* **Problem**: Say how many lines of the listing below contain "reference", giving the number and nothing else.

* **Task data**:
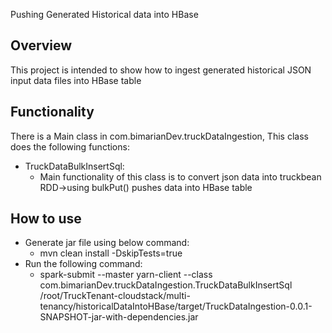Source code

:Pushing Generated Historical data into HBase

Overview
---------
This project is intended to show how to ingest generated historical JSON input data files into HBase table

Functionality
--------------
There is a Main class in com.bimarianDev.truckDataIngestion, This class does the following functions:
- TruckDataBulkInsertSql:
	-  Main functionality of this class is to convert json data into truckbean RDD->using bulkPut() pushes data into HBase table
		
How to use
------------
- Generate jar file using below command:
	-  mvn clean install -DskipTests=true
- Run the following command:
	-  spark-submit --master yarn-client --class com.bimarianDev.truckDataIngestion.TruckDataBulkInsertSql /root/TruckTenant-cloudstack/multi-tenancy/historicalDataIntoHBase/target/TruckDataIngestion-0.0.1-SNAPSHOT-jar-with-dependencies.jar
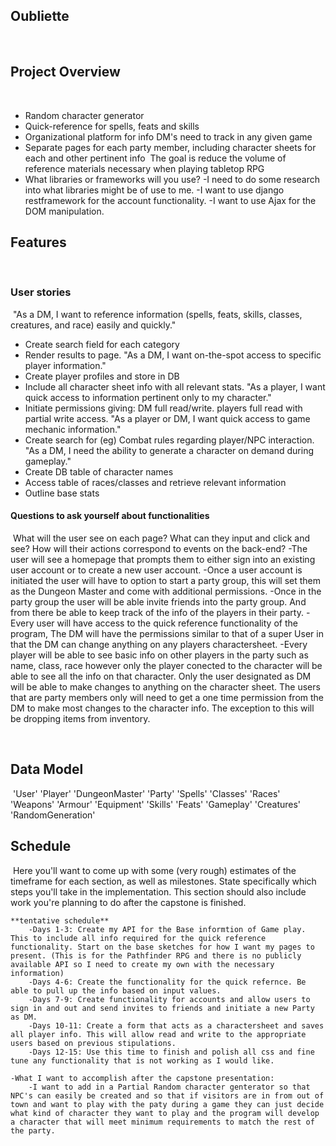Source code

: ## Oubliette
​
## Project Overview
​
- Random character generator
- Quick-reference for spells, feats and skills
- Organizational platform for info DM's need to track in any given game
- Separate pages for each party member, including character sheets for each and other pertinent info
​
The goal is reduce the volume of reference materials necessary when playing tabletop RPG
​
- What libraries or frameworks will you use?
    -I need to do some research into what libraries might be of use to me.
    -I want to use django restframework for the account functionality.
    -I want to use Ajax for the DOM manipulation.
​
## Features
​
​
### User stories
​
"As a DM, I want to reference information (spells, feats, skills, classes, creatures, and race) easily and quickly."
​
- Create search field for each category
- Render results to page.
"As a DM, I want on-the-spot access to specific player information."
- Create player profiles and store in DB
- Include all character sheet info with all relevant stats.
"As a player, I want quick access to information pertinent only to my character."
- Initiate permissions giving:
  DM full read/write.
  players full read with partial write access.
"As a player or DM, I want quick access to game mechanic information."
- Create search for (eg) Combat rules regarding player/NPC interaction.
"As a DM, I need the ability to generate a character on demand during gameplay."
- Create DB table of character names
- Access table of races/classes and retrieve relevant information
- Outline base stats
​
#### Questions to ask yourself about functionalities
​
What will the user see on each page? What can they input and click and see? How will their actions correspond to events on the back-end?
-The user will see a homepage that prompts them to either sign into an existing user account or to create a new user account.
-Once a user account is initiated the user will have to option to start a party group, this will set them as the Dungeon Master and come with additional permissions.
-Once in the party group the user will be able invite friends into the party group. And from there be able to keep track of the info of the players in their party.
-Every user will have access to the quick reference functionality of the program, The DM will have the permissions similar to that of a super User in that the DM can change anything on any players charactersheet.
-Every player will be able to see basic info on other players in the party such as name, class, race however only the player conected to the character will be able to see all the info on that character. Only the user designated as DM will be able to make changes to anything on the character sheet. The users that are party members only will need to get a one time permission from the DM to make most changes to the character info. The exception to this will be dropping items from inventory.

​
## Data Model
​
'User'
'Player'
'DungeonMaster'
'Party'
'Spells'
'Classes'
'Races'
'Weapons'
'Armour'
'Equipment'
'Skills'
'Feats'
'Gameplay'
'Creatures'
'RandomGeneration'
​
## Schedule
​
Here you'll want to come up with some (very rough) estimates of the timeframe for each section, as well as milestones. State specifically which steps you'll take in the implementation. This section should also include work you're planning to do after the capstone is finished.

    **tentative schedule**
        -Days 1-3: Create my API for the Base informtion of Game play. This to include all info required for the quick reference functionality. Start on the base sketches for how I want my pages to present. (This is for the Pathfinder RPG and there is no publicly available API so I need to create my own with the necessary information)
        -Days 4-6: Create the functionality for the quick refernce. Be able to pull up the info based on input values.
        -Days 7-9: Create functionality for accounts and allow users to sign in and out and send invites to friends and initiate a new Party as DM.
        -Days 10-11: Create a form that acts as a charactersheet and saves all player info. This will allow read and write to the appropriate users based on previous stipulations.
        -Days 12-15: Use this time to finish and polish all css and fine tune any functionality that is not working as I would like.

    -What I want to accomplish after the capstone presentation: 
        -I want to add in a Partial Random character genterator so that NPC's can easily be created and so that if visitors are in from out of town and want to play with the paty during a game they can just decide what kind of character they want to play and the program will develop a character that will meet minimum requirements to match the rest of the party.

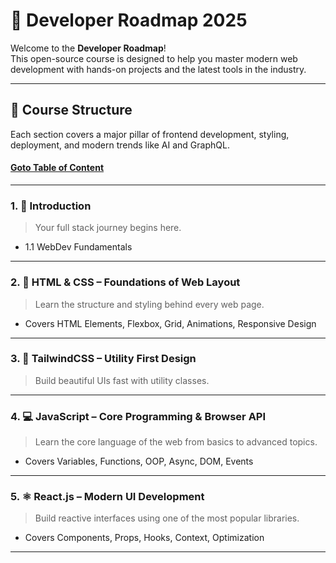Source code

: # 🚀  Developer Roadmap 2025

Welcome to the **Developer Roadmap**!  
This open-source course is designed to help you master modern  web development with hands-on projects and the latest tools in the industry.

---

## 🧭 Course Structure

Each section covers a major pillar of frontend development,  styling, deployment, and modern trends like AI and GraphQL.

#### [Goto Table of Content](./toc.md)

---

### 1. 📘 Introduction
> Your full stack journey begins here.

- 1.1 WebDev Fundamentals

---
### 2. 🎨 HTML & CSS – Foundations of Web Layout
> Learn the structure and styling behind every web page.

- Covers HTML Elements, Flexbox, Grid, Animations, Responsive Design

----

### 3. 🌈 TailwindCSS – Utility First Design
> Build beautiful UIs fast with utility classes.

----

### 4. 💻 JavaScript – Core Programming & Browser API
> Learn the core language of the web from basics to advanced topics.

- Covers Variables, Functions, OOP, Async, DOM, Events

---

### 5. ⚛️ React.js – Modern UI Development
> Build reactive interfaces using one of the most popular libraries.

- Covers Components, Props, Hooks, Context, Optimization

---
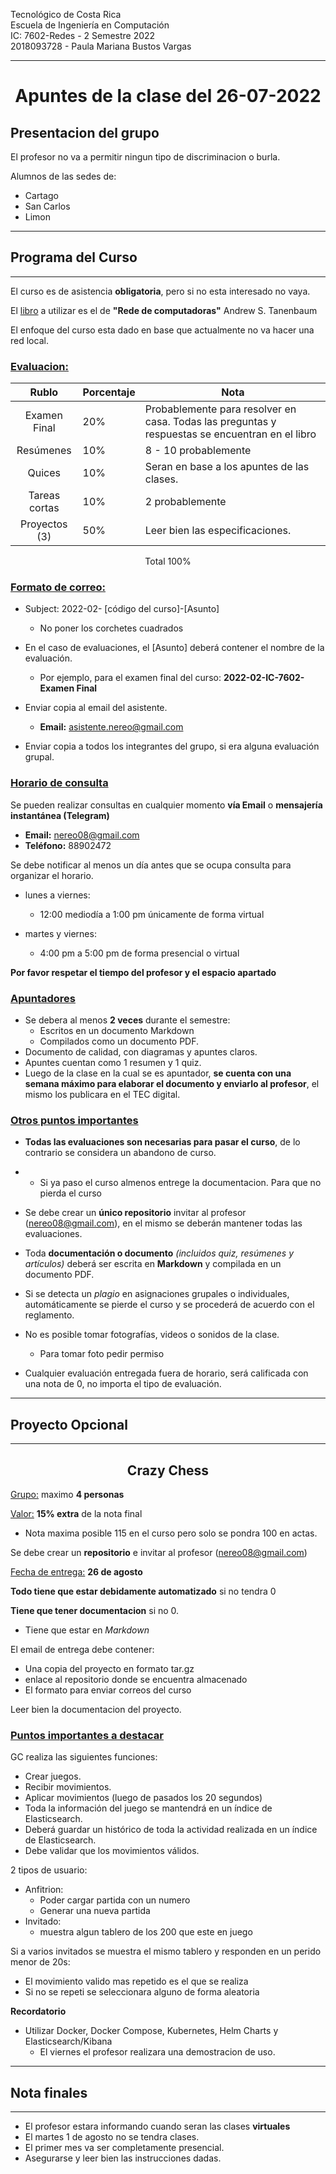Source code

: Tecnológico de Costa Rica<br> 
Escuela de Ingeniería en Computación<br> 
IC: 7602-Redes  - 2 Semestre 2022 <br> 
2018093728 - Paula Mariana Bustos Vargas
______________________
<center> <h1> Apuntes de la clase del 26-07-2022 </h1> </center> 
<h2>Presentacion del grupo </h2>

El profesor no va a permitir ningun tipo de discriminacion o burla.

Alumnos de las sedes de:
- Cartago
- San Carlos
- Limon
______________________
<h2>Programa del Curso</h2>

______________________

El curso es de asistencia **obligatoria**, pero si no esta interesado no vaya. 

El <u>libro</u> a utilizar es el de **"Rede de computadoras"** Andrew S. Tanenbaum 

El enfoque del curso esta dado en base que actualmente no va hacer una red local.

<u><h3>Evaluacion: </h3></u>

| Rublo |Porcentaje | Nota |
|:-------------------:|---|---|
| Examen Final | 20% | Probablemente para resolver en casa. Todas las preguntas y respuestas se encuentran en el libro |
| Resúmenes| 10% | 8 - 10 probablemente |
| Quices | 10% | Seran en base a los apuntes de las clases. |
| Tareas cortas | 10% | 2 probablemente |
| Proyectos (3) | 50% | Leer bien las especificaciones.|
<center> Total 100% </center> 


<u><h3>Formato de correo: </h3></u>

- Subject: 2022-02- [código del curso]-[Asunto]
  - No poner los corchetes cuadrados
- En el caso de evaluaciones, el [Asunto] deberá contener el nombre de la
evaluación.
    - Por ejemplo, para el examen final del curso: **2022-02-IC-7602-Examen Final**

- Enviar copia al email del asistente.
  - **Email:** asistente.nereo@gmail.com

- Enviar copia a todos los integrantes del grupo, si era alguna evaluación grupal.

<u> <h3>Horario de consulta </h3> </u>

Se pueden realizar consultas en cualquier momento **vía Email** o **mensajería instantánea (Telegram)**

- **Email:** nereo08@gmail.com
- **Teléfono:** 88902472

Se debe notificar al menos un día antes que se ocupa consulta para organizar el horario.

- lunes a viernes: 
  - 12:00 mediodía a 1:00 pm únicamente de forma virtual  

- martes y viernes:
  - 4:00 pm a 5:00 pm de forma presencial o virtual

**Por favor respetar el tiempo del profesor y el espacio apartado**

<u> <h3>Apuntadores </h3> </u>

- Se debera al menos **2 veces** durante el semestre:
  - Escritos en un documento Markdown 
  - Compilados como un documento PDF.
- Documento de calidad, con diagramas y apuntes claros.
- Apuntes cuentan como 1 resumen y 1 quiz.
- Luego de la clase en la cual se es apuntador, **se cuenta con una semana máximo para elaborar el documento y enviarlo al profesor**, el mismo los publicara en el TEC digital.

<u> <h3>Otros puntos importantes </h3> </u>

- **Todas las evaluaciones son necesarias para pasar el curso**, de lo contrario se considera un abandono de curso.
- 
  - Si ya paso el curso almenos entrege la documentacion. Para que no pierda el curso

- Se debe crear un **único repositorio** invitar al profesor (nereo08@gmail.com), en el mismo se deberán mantener todas las evaluaciones.

- Toda **documentación o documento** *(incluidos quiz, resúmenes y artículos)* deberá ser escrita en **Markdown** y compilada en un documento PDF.

- Si se detecta un *plagio* en asignaciones grupales o individuales, automáticamente se
pierde el curso y se procederá de acuerdo con el reglamento.

- No es posible tomar fotografías, videos o sonidos de la clase.
    - Para tomar foto pedir permiso

- Cualquier evaluación entregada fuera de horario, será calificada con una nota de 0, no importa el tipo de evaluación.

______________________

<h2>Proyecto Opcional </h2>

______________________
<center><h2>Crazy Chess</h2></center>

<u>Grupo:</u> maximo **4 personas**

<u>Valor:</u> **15% extra** de la nota final
- Nota maxima posible 115 en el curso pero solo se pondra 100 en actas.

Se debe crear un **repositorio** e invitar al profesor (nereo08@gmail.com)

<u>Fecha de entrega:</u> **26 de agosto**

**Todo tiene que estar debidamente automatizado** si no tendra 0

**Tiene que tener documentacion** si no 0. 
 - Tiene que estar en *Markdown*

El email de entrega debe contener:

- Una copia del proyecto en formato tar.gz  
- enlace al repositorio donde se encuentra almacenado
- El formato para enviar correos del curso

Leer bien la documentacion del proyecto.

<u><h3>Puntos importantes a destacar </h3> </u>

GC realiza las siguientes funciones:
- Crear juegos.
- Recibir movimientos.
- Aplicar movimientos (luego de pasados los 20 segundos)
- Toda la información del juego se mantendrá en un índice de Elasticsearch.
- Deberá guardar un histórico de toda la actividad realizada en un índice de Elasticsearch.
- Debe validar que los movimientos válidos.

2 tipos de usuario:
- Anfitrion:
  - Poder cargar partida con un numero
  - Generar una nueva partida
- Invitado:
  - muestra algun tablero de los 200 que este en juego 

Si a varios invitados se muestra el mismo tablero y responden en un perido menor de 20s:
- El movimiento valido mas repetido es el que se realiza
- Si no se repeti se seleccionara alguno de forma aleatoria

**Recordatorio**
- Utilizar Docker, Docker Compose, Kubernetes, Helm Charts y Elasticsearch/Kibana
  - El viernes el profesor realizara una demostracion de uso. 
______________________

<h2>Nota finales </h2>

______________________
- El profesor estara informando cuando seran las clases **virtuales**
- El martes 1 de agosto no se tendra clases.
- El primer mes va ser completamente presencial.
- Asegurarse y leer bien las instrucciones dadas.

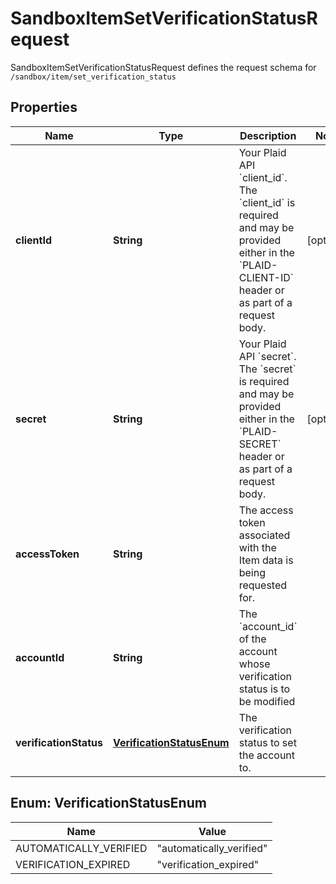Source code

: 

# SandboxItemSetVerificationStatusRequest

SandboxItemSetVerificationStatusRequest defines the request schema for `/sandbox/item/set_verification_status`

## Properties

| Name | Type | Description | Notes |
|------------ | ------------- | ------------- | -------------|
|**clientId** | **String** | Your Plaid API &#x60;client_id&#x60;. The &#x60;client_id&#x60; is required and may be provided either in the &#x60;PLAID-CLIENT-ID&#x60; header or as part of a request body. |  [optional] |
|**secret** | **String** | Your Plaid API &#x60;secret&#x60;. The &#x60;secret&#x60; is required and may be provided either in the &#x60;PLAID-SECRET&#x60; header or as part of a request body. |  [optional] |
|**accessToken** | **String** | The access token associated with the Item data is being requested for. |  |
|**accountId** | **String** | The &#x60;account_id&#x60; of the account whose verification status is to be modified |  |
|**verificationStatus** | [**VerificationStatusEnum**](#VerificationStatusEnum) | The verification status to set the account to. |  |



## Enum: VerificationStatusEnum

| Name | Value |
|---- | -----|
| AUTOMATICALLY_VERIFIED | &quot;automatically_verified&quot; |
| VERIFICATION_EXPIRED | &quot;verification_expired&quot; |



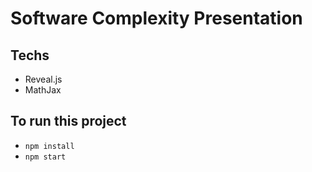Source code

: # Software Complexity Presentation

## Techs
 * Reveal.js
 * MathJax

## To run this project
 * `npm install`
 * `npm start`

* **Output for this exercise**: 5